Kotor Bay and old town © ollirg, Shutterstock
The architecture of UNESCO-listed Kotor reflects its Western European and Byzantine history.
In the furthest recess of the Boka at the very foot of majestic Mt Lovćen lies Kotor:
“In the winter the sea freezes and in the morning the first rays of sun melt the ice, turning the water into a thin layer of very light fog. Boats then seem to sail on the clouds, as if in a painting by the extraordinary Montenegrin artist Vojo (Vojslav) Stanić.”
But Italian writer Nicolò Carnimeo, in Montenegro, A Timeless Voyage, is describing the shortest midwinter days when the sun barely reaches the top of the mountain. In spring or in autumn, the most beautiful seasons throughout Montenegro, the city is held spellbound while the sun slips minute by minute down the jagged face of rock, bathing granite and marble in a honeyed glow.
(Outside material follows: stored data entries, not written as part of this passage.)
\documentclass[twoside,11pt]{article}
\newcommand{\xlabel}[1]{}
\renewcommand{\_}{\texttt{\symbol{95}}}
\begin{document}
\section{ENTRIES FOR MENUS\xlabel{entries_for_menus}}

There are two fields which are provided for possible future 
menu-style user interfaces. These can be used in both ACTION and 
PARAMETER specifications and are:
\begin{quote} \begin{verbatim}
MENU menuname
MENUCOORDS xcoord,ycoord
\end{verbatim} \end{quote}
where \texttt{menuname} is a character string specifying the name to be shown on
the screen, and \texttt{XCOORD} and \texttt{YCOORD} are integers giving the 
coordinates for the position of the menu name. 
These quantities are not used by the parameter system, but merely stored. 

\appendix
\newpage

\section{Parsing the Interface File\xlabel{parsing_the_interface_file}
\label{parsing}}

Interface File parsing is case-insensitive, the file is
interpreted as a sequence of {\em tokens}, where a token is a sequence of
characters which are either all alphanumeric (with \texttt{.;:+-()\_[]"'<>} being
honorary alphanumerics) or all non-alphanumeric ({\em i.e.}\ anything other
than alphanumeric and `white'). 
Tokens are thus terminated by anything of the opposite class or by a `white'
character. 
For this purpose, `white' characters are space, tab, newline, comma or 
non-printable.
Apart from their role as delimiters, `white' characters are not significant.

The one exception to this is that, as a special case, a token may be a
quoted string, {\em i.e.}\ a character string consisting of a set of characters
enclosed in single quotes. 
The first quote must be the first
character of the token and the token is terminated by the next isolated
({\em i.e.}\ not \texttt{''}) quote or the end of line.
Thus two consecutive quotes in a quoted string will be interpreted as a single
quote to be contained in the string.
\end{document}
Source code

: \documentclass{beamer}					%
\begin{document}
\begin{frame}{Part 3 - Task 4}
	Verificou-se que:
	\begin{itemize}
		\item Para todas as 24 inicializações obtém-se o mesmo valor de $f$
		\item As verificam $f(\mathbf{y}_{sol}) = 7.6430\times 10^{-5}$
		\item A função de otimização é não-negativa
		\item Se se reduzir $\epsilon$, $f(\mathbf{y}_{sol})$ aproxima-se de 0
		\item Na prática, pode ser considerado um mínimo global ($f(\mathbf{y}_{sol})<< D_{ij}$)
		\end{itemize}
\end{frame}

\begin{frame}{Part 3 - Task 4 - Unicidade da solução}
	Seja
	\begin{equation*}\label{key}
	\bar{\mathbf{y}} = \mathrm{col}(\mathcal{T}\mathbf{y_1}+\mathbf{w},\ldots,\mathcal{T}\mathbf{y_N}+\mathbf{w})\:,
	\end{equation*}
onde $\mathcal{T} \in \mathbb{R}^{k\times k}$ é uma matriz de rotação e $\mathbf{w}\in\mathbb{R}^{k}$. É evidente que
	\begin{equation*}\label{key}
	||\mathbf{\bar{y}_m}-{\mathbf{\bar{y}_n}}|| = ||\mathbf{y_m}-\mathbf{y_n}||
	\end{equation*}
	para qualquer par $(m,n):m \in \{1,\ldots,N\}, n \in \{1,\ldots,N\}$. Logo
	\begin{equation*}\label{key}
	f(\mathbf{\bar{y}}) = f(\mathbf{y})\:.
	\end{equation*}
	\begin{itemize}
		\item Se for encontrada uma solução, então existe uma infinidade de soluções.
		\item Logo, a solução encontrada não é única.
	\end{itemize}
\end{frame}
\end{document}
By now Jovan Martinović, archaeologist, polymath and respected citizen of Kotor, is viewing this daily pageant from the sea wall across the bay. Each morning he rises at 04.00 and, carrying his fishing rod, strides west beyond Prčanj.
Behind the mighty 20m ramparts that shield Kotor from the waterfront, the vegetable and fish market, and the harbour bustle, the medieval city is labyrinthine but small enough that it is impossible to be lost – just frequently confused. The streets are mostly unnamed, though a few are known informally. For example, Pusti me da prođem (Let Me Pass Street) which speaks for itself. The city’s irregular squares are known by their original designations: trg od Brašna (Square of Flour), trg od Oružja (Square of Milk), and so on. Cats scuttle everywhere but the absolute monarch is Mićun (‘the Big One’). See him strutting his stuff in front of St Tryphon Cathedral. But do not speak to him: like sentries everywhere he will ignore you.
Kotor is listed by UNESCO as a World Heritage Site.
The Boka Kotorska
The grandest of Montenegro’s deep-blue inlets, the stunning Boka (‘inlet’) Kotorska is renowned for its spectacular scenery and cultural heritage, including the UNESCO-listed old city of Kotor. While its inner bays largely lack real beaches, the Boka holds plenty of potential for divers. And foodies will find here a couple of Montenegro’s best restaurants.
The entire length of the Boka Kotorska is 15 nautical miles or 28km, stretching from Meljine, just east of Herceg Novi, to Kotor. The road, which follows the northern coastline through Bijela, Risan, Perast and Dobrota, covers the same journey in a little over 40km of beautiful scenery.